[Exercise objective] Look through the records below and copy each line that includes the word "finger".

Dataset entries
___
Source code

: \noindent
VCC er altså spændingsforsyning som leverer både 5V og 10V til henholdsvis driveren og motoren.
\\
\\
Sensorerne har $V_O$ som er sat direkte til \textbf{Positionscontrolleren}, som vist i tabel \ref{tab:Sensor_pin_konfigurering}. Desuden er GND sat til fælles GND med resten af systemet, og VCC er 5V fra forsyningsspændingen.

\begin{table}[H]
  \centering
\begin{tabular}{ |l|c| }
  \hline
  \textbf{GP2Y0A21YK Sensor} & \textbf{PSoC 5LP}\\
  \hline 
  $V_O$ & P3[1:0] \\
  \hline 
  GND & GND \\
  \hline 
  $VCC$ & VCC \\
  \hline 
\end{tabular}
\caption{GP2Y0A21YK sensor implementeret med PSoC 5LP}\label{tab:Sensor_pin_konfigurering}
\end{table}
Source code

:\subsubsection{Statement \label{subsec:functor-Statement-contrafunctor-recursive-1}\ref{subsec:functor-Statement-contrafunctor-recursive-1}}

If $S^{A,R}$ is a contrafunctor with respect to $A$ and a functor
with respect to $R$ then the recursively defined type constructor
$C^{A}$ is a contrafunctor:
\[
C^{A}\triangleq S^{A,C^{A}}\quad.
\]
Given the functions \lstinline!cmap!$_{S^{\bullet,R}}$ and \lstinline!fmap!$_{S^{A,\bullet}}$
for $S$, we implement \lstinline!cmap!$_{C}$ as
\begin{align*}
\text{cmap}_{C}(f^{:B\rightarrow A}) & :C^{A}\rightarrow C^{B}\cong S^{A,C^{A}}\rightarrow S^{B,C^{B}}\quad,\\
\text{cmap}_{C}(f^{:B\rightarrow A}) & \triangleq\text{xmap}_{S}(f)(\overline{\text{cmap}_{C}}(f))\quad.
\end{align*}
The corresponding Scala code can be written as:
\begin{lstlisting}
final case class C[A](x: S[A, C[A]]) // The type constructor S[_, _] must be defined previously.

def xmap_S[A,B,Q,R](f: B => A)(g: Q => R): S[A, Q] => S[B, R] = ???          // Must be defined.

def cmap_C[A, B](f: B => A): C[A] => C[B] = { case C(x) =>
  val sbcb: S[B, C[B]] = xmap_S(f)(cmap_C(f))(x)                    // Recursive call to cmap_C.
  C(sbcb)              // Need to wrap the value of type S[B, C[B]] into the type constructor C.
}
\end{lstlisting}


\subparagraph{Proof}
___
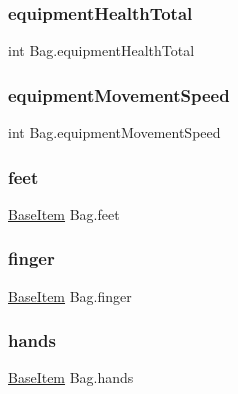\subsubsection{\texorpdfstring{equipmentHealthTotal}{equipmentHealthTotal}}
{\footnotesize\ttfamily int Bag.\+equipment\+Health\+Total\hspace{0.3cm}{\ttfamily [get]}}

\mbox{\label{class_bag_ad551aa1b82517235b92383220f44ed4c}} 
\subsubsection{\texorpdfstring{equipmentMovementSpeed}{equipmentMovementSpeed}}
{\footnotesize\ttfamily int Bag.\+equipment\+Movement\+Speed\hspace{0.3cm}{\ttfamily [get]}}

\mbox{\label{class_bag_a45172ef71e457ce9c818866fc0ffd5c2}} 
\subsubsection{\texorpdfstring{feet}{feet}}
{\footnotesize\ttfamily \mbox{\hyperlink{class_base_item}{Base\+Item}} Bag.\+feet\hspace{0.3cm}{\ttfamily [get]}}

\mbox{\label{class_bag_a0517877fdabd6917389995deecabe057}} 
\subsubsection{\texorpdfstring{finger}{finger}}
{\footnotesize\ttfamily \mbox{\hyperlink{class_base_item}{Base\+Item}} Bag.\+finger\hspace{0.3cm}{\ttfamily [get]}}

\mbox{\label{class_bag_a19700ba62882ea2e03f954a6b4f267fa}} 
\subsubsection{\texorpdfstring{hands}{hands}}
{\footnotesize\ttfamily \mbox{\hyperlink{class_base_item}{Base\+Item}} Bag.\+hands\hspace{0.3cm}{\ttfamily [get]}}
___
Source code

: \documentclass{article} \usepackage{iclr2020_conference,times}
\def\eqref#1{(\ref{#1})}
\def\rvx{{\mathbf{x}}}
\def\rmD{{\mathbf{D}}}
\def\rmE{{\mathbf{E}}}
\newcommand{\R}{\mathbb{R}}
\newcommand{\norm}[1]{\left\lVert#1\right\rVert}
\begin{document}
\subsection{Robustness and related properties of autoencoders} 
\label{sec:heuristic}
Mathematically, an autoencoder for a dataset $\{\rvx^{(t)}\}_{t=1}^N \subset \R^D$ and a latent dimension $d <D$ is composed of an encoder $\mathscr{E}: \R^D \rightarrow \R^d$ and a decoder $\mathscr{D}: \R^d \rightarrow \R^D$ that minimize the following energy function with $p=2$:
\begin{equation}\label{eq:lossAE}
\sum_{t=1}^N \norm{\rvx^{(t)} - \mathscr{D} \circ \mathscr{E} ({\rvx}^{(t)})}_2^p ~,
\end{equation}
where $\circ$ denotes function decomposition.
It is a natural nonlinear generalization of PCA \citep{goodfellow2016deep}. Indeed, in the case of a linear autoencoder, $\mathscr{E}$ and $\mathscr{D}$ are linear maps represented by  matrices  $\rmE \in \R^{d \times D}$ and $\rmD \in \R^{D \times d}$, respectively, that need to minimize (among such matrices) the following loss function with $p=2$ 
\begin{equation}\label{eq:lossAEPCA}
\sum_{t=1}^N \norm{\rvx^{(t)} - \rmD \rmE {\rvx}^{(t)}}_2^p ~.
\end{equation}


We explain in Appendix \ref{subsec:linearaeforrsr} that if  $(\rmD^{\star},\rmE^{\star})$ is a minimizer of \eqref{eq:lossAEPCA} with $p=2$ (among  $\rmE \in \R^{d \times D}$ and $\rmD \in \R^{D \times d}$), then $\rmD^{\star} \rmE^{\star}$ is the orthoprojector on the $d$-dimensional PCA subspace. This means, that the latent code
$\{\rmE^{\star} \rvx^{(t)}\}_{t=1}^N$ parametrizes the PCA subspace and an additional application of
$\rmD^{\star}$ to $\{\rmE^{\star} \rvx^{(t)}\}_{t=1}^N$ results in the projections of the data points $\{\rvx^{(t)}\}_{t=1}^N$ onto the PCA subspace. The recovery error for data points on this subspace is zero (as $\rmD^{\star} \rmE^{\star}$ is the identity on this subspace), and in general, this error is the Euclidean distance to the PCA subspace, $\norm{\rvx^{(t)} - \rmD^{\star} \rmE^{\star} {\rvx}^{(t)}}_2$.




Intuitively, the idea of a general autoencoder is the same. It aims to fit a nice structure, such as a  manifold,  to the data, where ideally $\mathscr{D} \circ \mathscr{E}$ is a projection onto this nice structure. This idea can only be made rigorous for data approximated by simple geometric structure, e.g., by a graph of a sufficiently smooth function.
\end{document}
___
[Task answer]
\subsubsection{\texorpdfstring{finger}{finger}}
{\footnotesize\ttfamily \mbox{\hyperlink{class_base_item}{Base\+Item}} Bag.\+finger\hspace{0.3cm}{\ttfamily [get]}}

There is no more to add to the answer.